Personal info

My name is Daria Dayter, but I use my full name only for publications. If we have ever met face to face, you probably know me as Dasha.

I am an English linguist with a special interest in corpus linguistics, discourse analysis, and digital language.

I work at Tampere University (Finland) as an associate professor of English Linguistics.

 

Before coming to Finland, I obtained my PhD at the University of Bayreuth, Germany, and “second PhD” (habilitation) from the University of Basel, Switzerland. Originally, I hail from the Far North of Russia..

My past projects include “Discursive identity in microblogging”, a pragmatic investigation of a Twitter community using qualitative and corpus-assisted methods, and “Language of seduction”, a study of how a gendered community of ‘pick-up artists’ uses language for manipulative purposes.

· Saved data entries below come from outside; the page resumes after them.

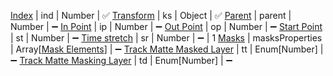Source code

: [Index](../common#index) | ind | Number | ✅
[Transform](../common#transform) | ks | Object | ✅ 
[Parent](../common#parenting) | parent | Number | ➖
[In Point](../common#in-point) | ip | Number | ➖
[Out Point](../common#out-point) | op | Number | ➖
[Start Point](../common#start-point) | st | Number | ➖
[Time stretch](../common#time-stretch) | sr | Number | ➖ | 1
[Masks](../common#clipping-masks) | masksProperties | Array[[Mask Elements](#mask-elements)] | ➖
[Track Matte Masked Layer](../common#masked-layer) | tt | Enum[Number] | ➖
[Track Matte Masking Layer](../common#masking-layer) | td | Enum[Number] | ➖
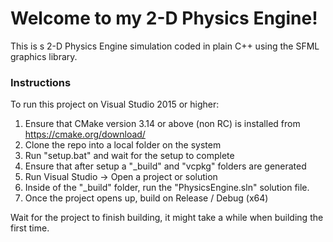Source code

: # Welcome to my 2-D Physics Engine!
This is s 2-D Physics Engine simulation coded in plain C++ using the SFML graphics library.

### Instructions
To run this project on Visual Studio 2015 or higher:
1. Ensure that CMake version 3.14 or above (non RC) is installed from https://cmake.org/download/
2. Clone the repo into a local folder on the system
3. Run "setup.bat" and wait for the setup to complete
4. Ensure that after setup a "_build" and "vcpkg" folders are generated
5. Run Visual Studio -> Open a project or solution
6. Inside of the "_build" folder, run the "PhysicsEngine.sln" solution file.
7. Once the project opens up, build on Release / Debug (x64) 

Wait for the project to finish building, it might take a while when building
the first time. 
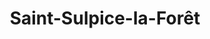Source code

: ---
title: Saint-Sulpice-la-Forêt
url: /saint-sulpice-la-foret/
latitude: 48.213
longitude: -1.59
---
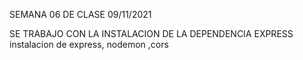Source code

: SEMANA 06 DE CLASE 09/11/2021

SE TRABAJO CON LA INSTALACION DE LA DEPENDENCIA EXPRESS
instalacion de express, nodemon ,cors
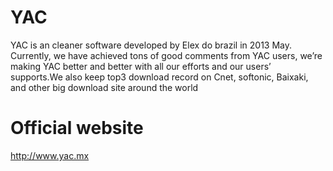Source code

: # YAC
YAC is an cleaner software developed by Elex do brazil in 2013 May. Currently, we have achieved tons of good comments from YAC users, we’re making YAC better and better with all our efforts and our users’ supports.We also keep top3 download record on Cnet, softonic, Baixaki, and other big download site around the world

# Official website
http://www.yac.mx
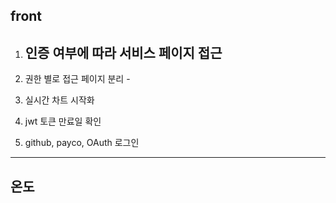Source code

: ## front

  1. 인증 여부에 따라 서비스 페이지 접근
     - 

  2. 권한 별로 접근 페이지 분리
    - 
  3. 실시간 차트 시작화
  4. jwt 토큰 만료일 확인
  5. github, payco, OAuth 로그인 

---

## 온도

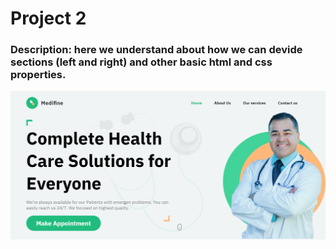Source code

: # Project 2
### Description: here we understand about how we can devide sections (left and right) and other basic html and css properties.

![output webpage](output.png)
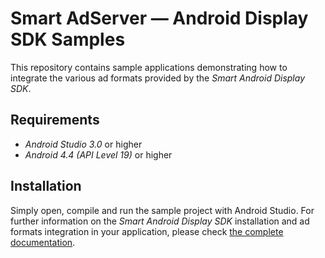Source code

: # Smart AdServer — Android Display SDK Samples

This repository contains sample applications demonstrating how to integrate the various ad formats provided by the _Smart Android Display SDK_.

## Requirements

* _Android Studio 3.0_ or higher
* _Android 4.4 (API Level 19)_ or higher

## Installation

Simply open, compile and run the sample project with Android Studio.
For further information on the _Smart Android Display SDK_ installation and ad formats integration in your application, please check [the complete documentation](http://documentation.smartadserver.com/displaySDK/).
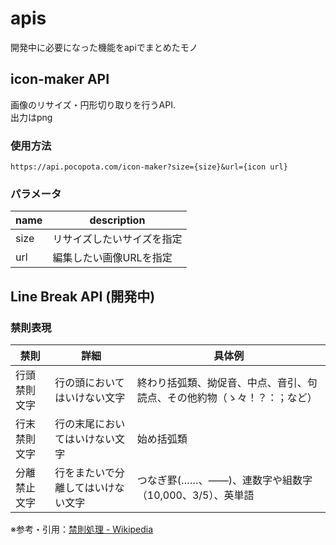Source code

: # apis
開発中に必要になった機能をapiでまとめたモノ

## icon-maker API
画像のリサイズ・円形切り取りを行うAPI.  
出力はpng
### 使用方法
``https://api.pocopota.com/icon-maker?size={size}&url={icon url}``
### パラメータ
|name|description|
|----|----|
|size|リサイズしたいサイズを指定|
|url|編集したい画像URLを指定|

## Line Break API (開発中)
### 禁則表現
|禁則|詳細|具体例|
|----|----|----|
|行頭禁則文字|行の頭においてはいけない文字|終わり括弧類、拗促音、中点、音引、句読点、その他約物（ゝ々！？：；など）|
|行末禁則文字|行の末尾においてはいけない文字|始め括弧類|
|分離禁止文字|行をまたいで分離してはいけない文字|つなぎ罫(……、――)、連数字や組数字（10,000、3/5）、英単語|

※参考・引用：[禁則処理 - Wikipedia](https://ja.wikipedia.org/wiki/%E7%A6%81%E5%89%87%E5%87%A6%E7%90%86)
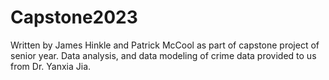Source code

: # Capstone2023

Written by James Hinkle and Patrick McCool as part of capstone project of senior year.
Data analysis, and data modeling of crime data provided to us from Dr. Yanxia Jia.
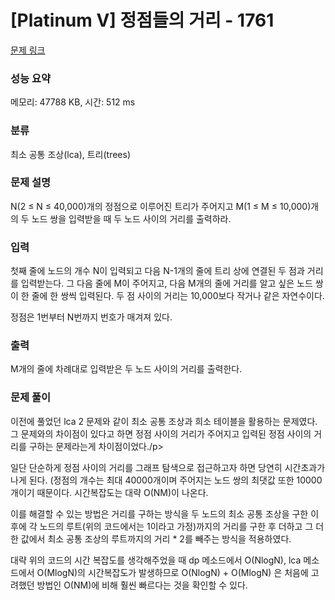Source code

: # [Platinum V] 정점들의 거리 - 1761 

[문제 링크](https://www.acmicpc.net/problem/1761) 

### 성능 요약

메모리: 47788 KB, 시간: 512 ms

### 분류

최소 공통 조상(lca), 트리(trees)

### 문제 설명

<p>N(2 ≤ N ≤ 40,000)개의 정점으로 이루어진 트리가 주어지고 M(1 ≤ M ≤ 10,000)개의 두 노드 쌍을 입력받을 때 두 노드 사이의 거리를 출력하라.</p>

### 입력 

 <p>첫째 줄에 노드의 개수 N이 입력되고 다음 N-1개의 줄에 트리 상에 연결된 두 점과 거리를 입력받는다. 그 다음 줄에 M이 주어지고, 다음 M개의 줄에 거리를 알고 싶은 노드 쌍이 한 줄에 한 쌍씩 입력된다. 두 점 사이의 거리는 10,000보다 작거나 같은 자연수이다.</p>

<p>정점은 1번부터 N번까지 번호가 매겨져 있다.</p>

### 출력 

 <p>M개의 줄에 차례대로 입력받은 두 노드 사이의 거리를 출력한다.</p>

### 문제 풀이
<p> 이전에 풀었던 lca 2 문제와 같이 최소 공통 조상과 희소 테이블을 활용하는 문제였다. 그 문제와의 차이점이 있다고 하면 정점 사이의 거리가 주어지고 입력된 정점 사이의 거리를 구하는 문제라는게 차이점이었다./p>
<p> 일단 단순하게 정점 사이의 거리를 그래프 탐색으로 접근하고자 하면 당연히 시간초과가 나게 된다. (정점의 개수는 최대 40000개이며 주어지는 노드 쌍의 최댓값 또한 10000개이기 때문이다. 시간복잡도는 대략 O(NM)이 나온다. </p>
<p> 이를 해결할 수 있는 방법은 거리를 구하는 방식을 두 노드의 최소 공통 조상을 구한 이후에 각 노드의 루트(위의 코드에서는 1이라고 가정)까지의 거리를 구한 후 더하고 그 더한 값에서 최소 공통 조상의 루트까지의 거리 * 2를 빼주는 방식을 적용하였다. </p>
<p> 대략 위의 코드의 시간 복잡도를 생각해주었을 때 dp 메소드에서 O(NlogN), lca 메소드에서 O(MlogN)의 시간복잡도가 발생하므로 O(NlogN) + O(MlogN) 은 처음에 고려했던 방법인 O(NM)에 비해 훨씬 빠르다는 것을 확인할 수 있다.</p>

I have created and explored a large corpus of spoken language for a study of Russian-English conference interpreting. My new project uses large corpora of reddit and twitter data to pose linguistic questions about pragmatic variation online, especially about positive communication on social media (compliments, self-praise).


Participating in academic life

I am the Editor-in-Chief for Pragmatics & Society. I am also the Multilingual Website Editor for Target. International Journal for Translation Studies, and the book review editor for Discourse Studies. As a member of the advisory board for Internet Pragmatics, I regularly review for this journal, as well as for Discourse, Context & Media; Journal of Pragmatics; Journal of Politeness Research; Text & Talk; language@internet, Sexuality & Culture, and monographs for John Benjamins, Peter Lang, and Routledge.

I am the vice president of the steering board for the PLURAL research centre at Tampere University. I took part in the university self-government by taking on elected positions in the PhD Senate Committee and the Faculty Committee of the Department of Languages and Literatures, University of Basel.

I am a member of Association of Internet Researchers, European Society for Translation Studies, International Pragmatics Association, International Society for the Linguistics of English, The Finnish Association for Applied Linguistics and The Finnish Society for the Study of English.